**Provided material**
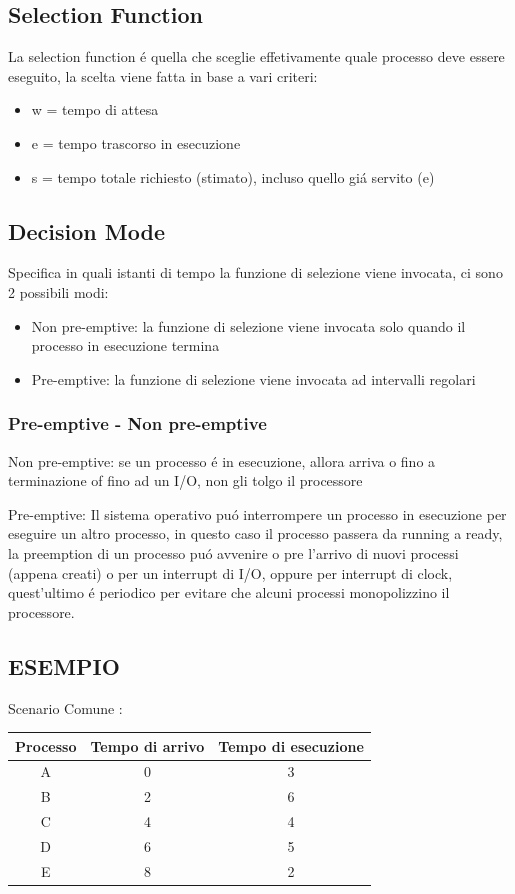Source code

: \documentclass[11pt]{article}
\begin{document}
    \subsection{Selection Function}
    La selection function é quella che sceglie effetivamente quale processo deve essere eseguito,
    la scelta viene fatta in base a vari criteri:
    \begin{itemize}
        \item w = tempo di attesa
        \item e = tempo trascorso in esecuzione
        \item s = tempo totale richiesto (stimato), incluso quello giá servito (e)
    \end{itemize}
    \subsection{Decision Mode}
    Specifica in quali istanti di tempo la funzione di selezione viene invocata, ci sono 2 possibili modi:
    \begin{itemize}
        \item Non pre-emptive: la funzione di selezione viene invocata solo quando il processo in esecuzione termina
        \item Pre-emptive: la funzione di selezione viene invocata ad intervalli regolari
    \end{itemize}
    \subsubsection{Pre-emptive - Non pre-emptive}
    Non pre-emptive: se un processo é in esecuzione, allora arriva o fino a terminazione of fino ad un I/O, non gli tolgo il processore

    Pre-emptive: Il sistema operativo puó interrompere un processo in esecuzione per eseguire un altro processo, in questo caso il processo
    passera da running a ready, la preemption di un processo puó avvenire o pre l'arrivo di nuovi processi (appena creati) o per un interrupt di I/O,
    oppure per interrupt di clock, quest'ultimo é periodico per evitare che alcuni processi monopolizzino il processore.
    \subsection{ESEMPIO}
    Scenario Comune :
    \begin{table}[H]
        \raggedright
        \begin{tabular}{|c|c|c|}
            \hline
            \textbf{Processo} & \textbf{Tempo di arrivo} & \textbf{Tempo di esecuzione} \\
            \hline
            A & 0 & 3   \\
            \hline
            B & 2 & 6 \\
            \hline
            C & 4 & 4  \\
            \hline
            D & 6 & 5  \\
            \hline
            E & 8 & 2  \\
            \hline
        \end{tabular}
    \end{table}
\end{document}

**Your assignment**
Could the entries above be copied out exactly, with no pictures included?

**Result of this exercise**
Source code

: \documentclass[11pt]{article}
\begin{document}
    \subsection{Selection Function}
    La selection function é quella che sceglie effetivamente quale processo deve essere eseguito,
    la scelta viene fatta in base a vari criteri:
    \begin{itemize}
        \item w = tempo di attesa
        \item e = tempo trascorso in esecuzione
        \item s = tempo totale richiesto (stimato), incluso quello giá servito (e)
    \end{itemize}
    \subsection{Decision Mode}
    Specifica in quali istanti di tempo la funzione di selezione viene invocata, ci sono 2 possibili modi:
    \begin{itemize}
        \item Non pre-emptive: la funzione di selezione viene invocata solo quando il processo in esecuzione termina
        \item Pre-emptive: la funzione di selezione viene invocata ad intervalli regolari
    \end{itemize}
    \subsubsection{Pre-emptive - Non pre-emptive}
    Non pre-emptive: se un processo é in esecuzione, allora arriva o fino a terminazione of fino ad un I/O, non gli tolgo il processore

    Pre-emptive: Il sistema operativo puó interrompere un processo in esecuzione per eseguire un altro processo, in questo caso il processo
    passera da running a ready, la preemption di un processo puó avvenire o pre l'arrivo di nuovi processi (appena creati) o per un interrupt di I/O,
    oppure per interrupt di clock, quest'ultimo é periodico per evitare che alcuni processi monopolizzino il processore.
    \subsection{ESEMPIO}
    Scenario Comune :
    \begin{table}[H]
        \raggedright
        \begin{tabular}{|c|c|c|}
            \hline
            \textbf{Processo} & \textbf{Tempo di arrivo} & \textbf{Tempo di esecuzione} \\
            \hline
            A & 0 & 3   \\
            \hline
            B & 2 & 6 \\
            \hline
            C & 4 & 4  \\
            \hline
            D & 6 & 5  \\
            \hline
            E & 8 & 2  \\
            \hline
        \end{tabular}
    \end{table}
\end{document}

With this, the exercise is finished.